You are viewing a plain text version of this content. The canonical link for it is here.
Posted to commits@spark.apache.org by ma...@apache.org on 2015/04/16 01:15:15 UTC
spark git commit: [SPARK-5277][SQL] - SparkSqlSerializer doesn't
always register user specified KryoRegistrators
Repository: spark
Updated Branches:
refs/heads/master d5f1b9650 -> 8a53de16f
[SPARK-5277][SQL] - SparkSqlSerializer doesn't always register user specified KryoRegistrators
[SPARK-5277][SQL] - SparkSqlSerializer doesn't always register user specified KryoRegistrators
There were a few places where new SparkSqlSerializer instances were created with new, empty SparkConfs resulting in user specified registrators sometimes not getting initialized.
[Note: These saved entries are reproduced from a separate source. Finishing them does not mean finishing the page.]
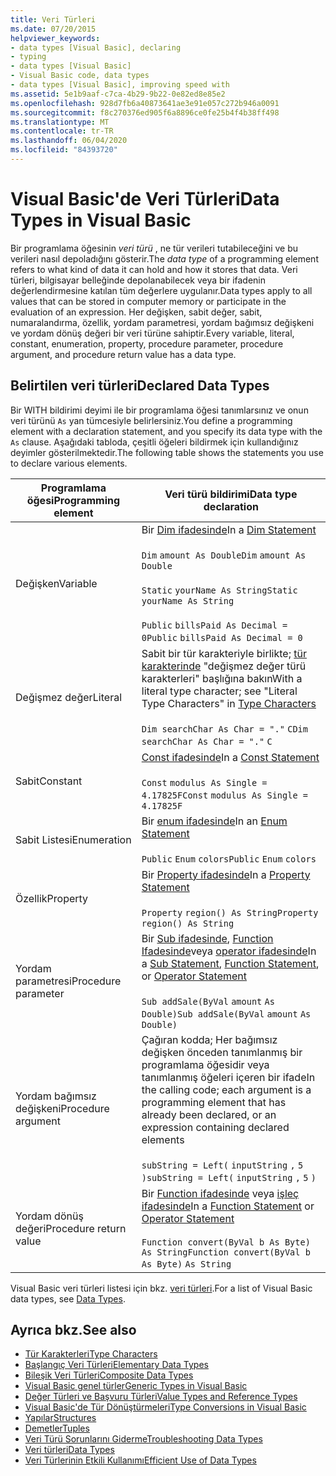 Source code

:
 ```yaml
---
title: Veri Türleri
ms.date: 07/20/2015
helpviewer_keywords:
- data types [Visual Basic], declaring
- typing
- data types [Visual Basic]
- Visual Basic code, data types
- data types [Visual Basic], improving speed with
ms.assetid: 5e1b9aaf-c7ca-4b29-9b22-0e82ed8e85e2
ms.openlocfilehash: 928d7fb6a40873641ae3e91e057c272b946a0091
ms.sourcegitcommit: f8c270376ed905f6a8896ce0fe25b4f4b38ff498
ms.translationtype: MT
ms.contentlocale: tr-TR
ms.lasthandoff: 06/04/2020
ms.locfileid: "84393720"
---
```

# <a name="data-types-in-visual-basic"></a><span data-ttu-id="880d0-102">Visual Basic'de Veri Türleri</span><span class="sxs-lookup"><span data-stu-id="880d0-102">Data Types in Visual Basic</span></span>
<span data-ttu-id="880d0-103">Bir programlama öğesinin *veri türü* , ne tür verileri tutabileceğini ve bu verileri nasıl depoladığını gösterir.</span><span class="sxs-lookup"><span data-stu-id="880d0-103">The *data type* of a programming element refers to what kind of data it can hold and how it stores that data.</span></span> <span data-ttu-id="880d0-104">Veri türleri, bilgisayar belleğinde depolanabilecek veya bir ifadenin değerlendirmesine katılan tüm değerlere uygulanır.</span><span class="sxs-lookup"><span data-stu-id="880d0-104">Data types apply to all values that can be stored in computer memory or participate in the evaluation of an expression.</span></span> <span data-ttu-id="880d0-105">Her değişken, sabit değer, sabit, numaralandırma, özellik, yordam parametresi, yordam bağımsız değişkeni ve yordam dönüş değeri bir veri türüne sahiptir.</span><span class="sxs-lookup"><span data-stu-id="880d0-105">Every variable, literal, constant, enumeration, property, procedure parameter, procedure argument, and procedure return value has a data type.</span></span>  
  
## <a name="declared-data-types"></a><span data-ttu-id="880d0-106">Belirtilen veri türleri</span><span class="sxs-lookup"><span data-stu-id="880d0-106">Declared Data Types</span></span>  
 <span data-ttu-id="880d0-107">Bir WITH bildirimi deyimi ile bir programlama öğesi tanımlarsınız ve onun veri türünü `As` yan tümcesiyle belirlersiniz.</span><span class="sxs-lookup"><span data-stu-id="880d0-107">You define a programming element with a declaration statement, and you specify its data type with the `As` clause.</span></span> <span data-ttu-id="880d0-108">Aşağıdaki tabloda, çeşitli öğeleri bildirmek için kullandığınız deyimler gösterilmektedir.</span><span class="sxs-lookup"><span data-stu-id="880d0-108">The following table shows the statements you use to declare various elements.</span></span>  
  
|<span data-ttu-id="880d0-109">Programlama öğesi</span><span class="sxs-lookup"><span data-stu-id="880d0-109">Programming element</span></span>|<span data-ttu-id="880d0-110">Veri türü bildirimi</span><span class="sxs-lookup"><span data-stu-id="880d0-110">Data type declaration</span></span>|  
|-------------------------|---------------------------|  
|<span data-ttu-id="880d0-111">Değişken</span><span class="sxs-lookup"><span data-stu-id="880d0-111">Variable</span></span>|<span data-ttu-id="880d0-112">Bir [Dim ifadesinde](../../../language-reference/statements/dim-statement.md)</span><span class="sxs-lookup"><span data-stu-id="880d0-112">In a [Dim Statement](../../../language-reference/statements/dim-statement.md)</span></span><br /><br /> <span data-ttu-id="880d0-113">`Dim`   `amount As Double`</span><span class="sxs-lookup"><span data-stu-id="880d0-113">`Dim`   `amount As Double`</span></span><br /><br /> <span data-ttu-id="880d0-114">`Static`   `yourName As String`</span><span class="sxs-lookup"><span data-stu-id="880d0-114">`Static`   `yourName As String`</span></span><br /><br /> <span data-ttu-id="880d0-115">`Public`   `billsPaid As Decimal = 0`</span><span class="sxs-lookup"><span data-stu-id="880d0-115">`Public`   `billsPaid As Decimal = 0`</span></span>|  
|<span data-ttu-id="880d0-116">Değişmez değer</span><span class="sxs-lookup"><span data-stu-id="880d0-116">Literal</span></span>|<span data-ttu-id="880d0-117">Sabit bir tür karakteriyle birlikte; [tür karakterinde](type-characters.md) "değişmez değer türü karakterleri" başlığına bakın</span><span class="sxs-lookup"><span data-stu-id="880d0-117">With a literal type character; see "Literal Type Characters" in [Type Characters](type-characters.md)</span></span><br /><br /> <span data-ttu-id="880d0-118">`Dim searchChar As Char = "."`  `C`</span><span class="sxs-lookup"><span data-stu-id="880d0-118">`Dim searchChar As Char = "."`  `C`</span></span>|  
|<span data-ttu-id="880d0-119">Sabit</span><span class="sxs-lookup"><span data-stu-id="880d0-119">Constant</span></span>|<span data-ttu-id="880d0-120">[Const ifadesinde](../../../language-reference/statements/const-statement.md)</span><span class="sxs-lookup"><span data-stu-id="880d0-120">In a [Const Statement](../../../language-reference/statements/const-statement.md)</span></span><br /><br /> <span data-ttu-id="880d0-121">`Const`   `modulus As Single = 4.17825F`</span><span class="sxs-lookup"><span data-stu-id="880d0-121">`Const`   `modulus As Single = 4.17825F`</span></span>|  
|<span data-ttu-id="880d0-122">Sabit Listesi</span><span class="sxs-lookup"><span data-stu-id="880d0-122">Enumeration</span></span>|<span data-ttu-id="880d0-123">Bir [enum ifadesinde](../../../language-reference/statements/enum-statement.md)</span><span class="sxs-lookup"><span data-stu-id="880d0-123">In an [Enum Statement](../../../language-reference/statements/enum-statement.md)</span></span><br /><br /> <span data-ttu-id="880d0-124">`Public`   `Enum`   `colors`</span><span class="sxs-lookup"><span data-stu-id="880d0-124">`Public`   `Enum`   `colors`</span></span>|  
|<span data-ttu-id="880d0-125">Özellik</span><span class="sxs-lookup"><span data-stu-id="880d0-125">Property</span></span>|<span data-ttu-id="880d0-126">Bir [Property ifadesinde](../../../language-reference/statements/property-statement.md)</span><span class="sxs-lookup"><span data-stu-id="880d0-126">In a [Property Statement](../../../language-reference/statements/property-statement.md)</span></span><br /><br /> <span data-ttu-id="880d0-127">`Property`   `region() As String`</span><span class="sxs-lookup"><span data-stu-id="880d0-127">`Property`   `region() As String`</span></span>|  
|<span data-ttu-id="880d0-128">Yordam parametresi</span><span class="sxs-lookup"><span data-stu-id="880d0-128">Procedure parameter</span></span>|<span data-ttu-id="880d0-129">Bir [Sub ifadesinde](../../../language-reference/statements/sub-statement.md), [Function Ifadesinde](../../../language-reference/statements/function-statement.md)veya [operator ifadesinde](../../../language-reference/statements/operator-statement.md)</span><span class="sxs-lookup"><span data-stu-id="880d0-129">In a [Sub Statement](../../../language-reference/statements/sub-statement.md), [Function Statement](../../../language-reference/statements/function-statement.md), or [Operator Statement](../../../language-reference/statements/operator-statement.md)</span></span><br /><br /> <span data-ttu-id="880d0-130">`Sub addSale(ByVal`   `amount`   `As Double)`</span><span class="sxs-lookup"><span data-stu-id="880d0-130">`Sub addSale(ByVal`   `amount`   `As Double)`</span></span>|  
|<span data-ttu-id="880d0-131">Yordam bağımsız değişkeni</span><span class="sxs-lookup"><span data-stu-id="880d0-131">Procedure argument</span></span>|<span data-ttu-id="880d0-132">Çağıran kodda; Her bağımsız değişken önceden tanımlanmış bir programlama öğesidir veya tanımlanmış öğeleri içeren bir ifade</span><span class="sxs-lookup"><span data-stu-id="880d0-132">In the calling code; each argument is a programming element that has already been declared, or an expression containing declared elements</span></span><br /><br /> <span data-ttu-id="880d0-133">`subString = Left(`  `inputString`  `,`   `5`  `)`</span><span class="sxs-lookup"><span data-stu-id="880d0-133">`subString = Left(`  `inputString`  `,`   `5`  `)`</span></span>|  
|<span data-ttu-id="880d0-134">Yordam dönüş değeri</span><span class="sxs-lookup"><span data-stu-id="880d0-134">Procedure return value</span></span>|<span data-ttu-id="880d0-135">Bir [Function ifadesinde](../../../language-reference/statements/function-statement.md) veya [işleç ifadesinde](../../../language-reference/statements/operator-statement.md)</span><span class="sxs-lookup"><span data-stu-id="880d0-135">In a [Function Statement](../../../language-reference/statements/function-statement.md) or [Operator Statement](../../../language-reference/statements/operator-statement.md)</span></span><br /><br /> <span data-ttu-id="880d0-136">`Function convert(ByVal b As Byte)`   `As String`</span><span class="sxs-lookup"><span data-stu-id="880d0-136">`Function convert(ByVal b As Byte)`   `As String`</span></span>|  
  
 <span data-ttu-id="880d0-137">Visual Basic veri türleri listesi için bkz. [veri türleri](../../../language-reference/data-types/index.md).</span><span class="sxs-lookup"><span data-stu-id="880d0-137">For a list of Visual Basic data types, see [Data Types](../../../language-reference/data-types/index.md).</span></span>  
  
## <a name="see-also"></a><span data-ttu-id="880d0-138">Ayrıca bkz.</span><span class="sxs-lookup"><span data-stu-id="880d0-138">See also</span></span>

- [<span data-ttu-id="880d0-139">Tür Karakterleri</span><span class="sxs-lookup"><span data-stu-id="880d0-139">Type Characters</span></span>](type-characters.md)
- [<span data-ttu-id="880d0-140">Başlangıç Veri Türleri</span><span class="sxs-lookup"><span data-stu-id="880d0-140">Elementary Data Types</span></span>](elementary-data-types.md)
- [<span data-ttu-id="880d0-141">Bileşik Veri Türleri</span><span class="sxs-lookup"><span data-stu-id="880d0-141">Composite Data Types</span></span>](composite-data-types.md)
- [<span data-ttu-id="880d0-142">Visual Basic genel türler</span><span class="sxs-lookup"><span data-stu-id="880d0-142">Generic Types in Visual Basic</span></span>](generic-types.md)
- [<span data-ttu-id="880d0-143">Değer Türleri ve Başvuru Türleri</span><span class="sxs-lookup"><span data-stu-id="880d0-143">Value Types and Reference Types</span></span>](value-types-and-reference-types.md)
- [<span data-ttu-id="880d0-144">Visual Basic'de Tür Dönüştürmeleri</span><span class="sxs-lookup"><span data-stu-id="880d0-144">Type Conversions in Visual Basic</span></span>](type-conversions.md)
- [<span data-ttu-id="880d0-145">Yapılar</span><span class="sxs-lookup"><span data-stu-id="880d0-145">Structures</span></span>](structures.md)
- [<span data-ttu-id="880d0-146">Demetler</span><span class="sxs-lookup"><span data-stu-id="880d0-146">Tuples</span></span>](tuples.md)
- [<span data-ttu-id="880d0-147">Veri Türü Sorunlarını Giderme</span><span class="sxs-lookup"><span data-stu-id="880d0-147">Troubleshooting Data Types</span></span>](troubleshooting-data-types.md)
- [<span data-ttu-id="880d0-148">Veri türleri</span><span class="sxs-lookup"><span data-stu-id="880d0-148">Data Types</span></span>](../../../language-reference/data-types/index.md)
- [<span data-ttu-id="880d0-149">Veri Türlerinin Etkili Kullanımı</span><span class="sxs-lookup"><span data-stu-id="880d0-149">Efficient Use of Data Types</span></span>](efficient-use-of-data-types.md)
The fix is to try and pull a conf from the SparkEnv, and construct a new conf (that loads defaults) if one cannot be found.
The changes touched:
1) SparkSqlSerializer's resource pool (this appears to fix the issue in the comment)
2) execution.Exchange (for all of the partitioners)
3) execution.Limit (for the HashPartitioner)
A few tests were added to ColumnTypeSuite, ensuring that a custom registrator and serde is initialized and used when in-memory columns are written.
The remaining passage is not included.